Elizabeth Strout on Returning to Olive Kitteridge

July 29, 2019 0 By JohnValbyNation

Your story in this week’s issue, “Motherless Child,” revolves around Olive Kitteridge, who was the protagonist of your 2008 story collection, “Olive Kitteridge,” and will be the protagonist of a sequel, “Olive, Again,” which comes out this fall. What made you want to go back to Olive (or move forward with her)?

I never intended to return to Olive Kitteridge. I really thought I was done with her, and she with me. But a few years ago I was in a European city, alone for a weekend, and I went to a café, and she just showed up. That’s all I can say. She showed up with a force, the way she did the very first time, and I could not ignore her. This time, she was nosing her car into the marina, and I saw it so clearly—felt her so clearly—that I thought, Well, I should go with this.

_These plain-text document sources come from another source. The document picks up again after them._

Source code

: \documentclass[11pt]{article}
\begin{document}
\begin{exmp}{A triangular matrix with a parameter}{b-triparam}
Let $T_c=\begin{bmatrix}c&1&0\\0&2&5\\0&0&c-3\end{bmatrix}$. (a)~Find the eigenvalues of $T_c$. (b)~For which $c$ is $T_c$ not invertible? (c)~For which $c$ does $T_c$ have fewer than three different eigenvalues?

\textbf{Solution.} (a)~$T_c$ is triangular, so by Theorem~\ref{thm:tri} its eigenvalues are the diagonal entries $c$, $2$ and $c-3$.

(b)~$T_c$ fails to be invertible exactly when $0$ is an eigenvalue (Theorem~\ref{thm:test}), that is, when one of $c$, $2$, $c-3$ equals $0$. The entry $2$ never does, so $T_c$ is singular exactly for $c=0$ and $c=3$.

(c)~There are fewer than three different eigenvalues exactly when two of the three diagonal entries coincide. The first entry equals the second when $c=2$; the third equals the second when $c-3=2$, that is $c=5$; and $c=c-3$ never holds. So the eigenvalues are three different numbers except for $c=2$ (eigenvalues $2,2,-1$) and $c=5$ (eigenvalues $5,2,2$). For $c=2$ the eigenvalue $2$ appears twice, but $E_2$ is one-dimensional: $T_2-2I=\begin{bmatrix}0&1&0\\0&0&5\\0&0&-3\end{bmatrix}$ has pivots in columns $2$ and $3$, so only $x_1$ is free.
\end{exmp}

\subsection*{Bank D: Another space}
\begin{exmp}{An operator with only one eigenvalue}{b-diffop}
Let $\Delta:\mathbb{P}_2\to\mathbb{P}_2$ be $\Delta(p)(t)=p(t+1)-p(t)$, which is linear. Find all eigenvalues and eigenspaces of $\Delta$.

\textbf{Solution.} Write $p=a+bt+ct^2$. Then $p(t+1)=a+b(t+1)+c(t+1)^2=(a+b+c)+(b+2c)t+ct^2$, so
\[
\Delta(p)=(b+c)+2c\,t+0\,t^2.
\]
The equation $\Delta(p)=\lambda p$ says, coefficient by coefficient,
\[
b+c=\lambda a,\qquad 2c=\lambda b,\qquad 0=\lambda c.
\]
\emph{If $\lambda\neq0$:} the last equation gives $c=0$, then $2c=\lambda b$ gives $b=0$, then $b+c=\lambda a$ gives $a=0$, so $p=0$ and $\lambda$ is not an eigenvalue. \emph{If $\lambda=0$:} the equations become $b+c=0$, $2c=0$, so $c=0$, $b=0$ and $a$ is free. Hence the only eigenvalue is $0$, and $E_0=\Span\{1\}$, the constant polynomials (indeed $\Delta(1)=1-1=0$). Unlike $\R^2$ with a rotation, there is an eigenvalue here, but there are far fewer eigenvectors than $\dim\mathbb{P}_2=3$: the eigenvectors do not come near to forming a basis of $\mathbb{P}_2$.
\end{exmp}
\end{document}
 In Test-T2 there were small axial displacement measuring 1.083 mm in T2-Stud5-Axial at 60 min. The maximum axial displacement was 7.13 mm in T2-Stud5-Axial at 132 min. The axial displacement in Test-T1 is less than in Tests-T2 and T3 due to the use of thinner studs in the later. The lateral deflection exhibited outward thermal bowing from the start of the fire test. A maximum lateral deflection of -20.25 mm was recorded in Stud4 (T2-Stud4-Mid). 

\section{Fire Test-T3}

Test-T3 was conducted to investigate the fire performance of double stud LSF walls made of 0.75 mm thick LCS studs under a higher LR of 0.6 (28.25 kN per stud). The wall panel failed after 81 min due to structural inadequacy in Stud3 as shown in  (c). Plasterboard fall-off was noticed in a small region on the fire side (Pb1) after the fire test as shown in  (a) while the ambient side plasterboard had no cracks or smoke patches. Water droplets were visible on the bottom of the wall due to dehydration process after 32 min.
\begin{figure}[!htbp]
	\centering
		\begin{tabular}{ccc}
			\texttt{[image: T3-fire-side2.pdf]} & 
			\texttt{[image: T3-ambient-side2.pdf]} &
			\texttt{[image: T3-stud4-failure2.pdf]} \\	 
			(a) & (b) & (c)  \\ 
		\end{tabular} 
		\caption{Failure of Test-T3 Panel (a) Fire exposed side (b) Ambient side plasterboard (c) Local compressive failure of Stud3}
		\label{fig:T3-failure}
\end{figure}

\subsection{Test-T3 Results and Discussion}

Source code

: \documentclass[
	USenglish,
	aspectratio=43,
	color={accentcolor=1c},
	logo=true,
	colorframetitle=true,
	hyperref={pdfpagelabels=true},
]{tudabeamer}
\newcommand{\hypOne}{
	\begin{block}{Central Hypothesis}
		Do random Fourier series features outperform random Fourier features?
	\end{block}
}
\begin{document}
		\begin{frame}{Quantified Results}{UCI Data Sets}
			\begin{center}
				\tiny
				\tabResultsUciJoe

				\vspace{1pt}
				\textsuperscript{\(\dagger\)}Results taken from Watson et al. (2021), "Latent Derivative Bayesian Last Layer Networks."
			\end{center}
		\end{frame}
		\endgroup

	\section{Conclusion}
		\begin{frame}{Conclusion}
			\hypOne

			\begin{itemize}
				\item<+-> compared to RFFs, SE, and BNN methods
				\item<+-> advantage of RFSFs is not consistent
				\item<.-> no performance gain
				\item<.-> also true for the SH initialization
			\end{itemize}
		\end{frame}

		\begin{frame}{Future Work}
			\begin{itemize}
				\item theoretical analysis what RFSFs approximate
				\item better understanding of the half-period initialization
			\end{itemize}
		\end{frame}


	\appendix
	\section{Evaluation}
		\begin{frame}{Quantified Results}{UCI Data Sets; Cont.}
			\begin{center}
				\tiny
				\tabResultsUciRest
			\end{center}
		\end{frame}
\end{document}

“Olive Kitteridge” won the Pulitzer Prize, became a New York Times bestseller, and was adapted for a miniseries. Why do you think the book—and its idiosyncratic main character—hit such a chord with readers?

Here is the thing: I do not know why Olive Kitteridge has resonated so much with people. I have thought about it, and I do not know why. But one thought I’ve had is that she is very complicated—as most of us are—and her complications are so out there that perhaps people feel connected to her for that reason.

Olive isn’t always popular with the people she encounters or knows. Do you like her? Is understanding her the same as liking her?

I love Olive, but I made her. So I suppose I understand her as well as anyone can. But sometimes she makes me a little crazy. It’s an interesting question, and it brings to mind the saying that “to know all is to forgive all”—but I am not sure I agree with that completely.

“Motherless Child” involves a visit that Olive’s son, Christopher, and his family pay to Olive, after not having seen her for several years. Why is their relationship already so strained at the beginning of the story, and why is the visit so difficult for both of them?

Olive’s relationship with her son, Christopher, is strained because she is Olive. She was born Olive and became Olive. And Christopher was born Christopher and became Christopher. This has not been easy for either of them. Olive is anxious about the visit and, therefore, she is feeling defensive, which she often feels. And she thinks that Ann and her children do not greet her with any enthusiasm and she does not like this.

Why do you think Christopher reacts so badly to the news of Olive’s impending marriage?

Christopher loved his father, Henry. And Christopher—as Ann points out in the story—is not always fully an adult. This news brings out the child in him, as though his father were being replaced.

At the end, Olive questions how she has been as a mother and thinks of Christopher as a “motherless child.” Do you think she failed him in some crucial way?

Olive has failed Christopher in many ways, as parents often do unwittingly.

Olive lives her life in a fictional town in Maine, the state where you grew up and still live some of the time. Do you think that Olive would be Olive if she lived anywhere else? What makes that part of the country such fertile territory for you as a fiction writer?

Olive—my Olive—would not be Olive if she lived anywhere but Maine; she is like a barnacle clinging to the rock of the place. I write about people like Olive because I have known them intimately all my life. There is a certain kind of Maine-ness to Maine, and while the people in Maine may be universal in their longings and their disappointments and their joys, the particularities of Maine are things I know well.

“Olive, Again” picks up where “Olive Kitteridge” left off. Do you think Olive will come to you again and make you write a prequel—Olive in her youth?

I have no intention of writing a prequel with Olive as a younger woman. I really do think my days with her are done. But how do I know? She showed up before—twice—and theoretically she could, God forbid, show up again.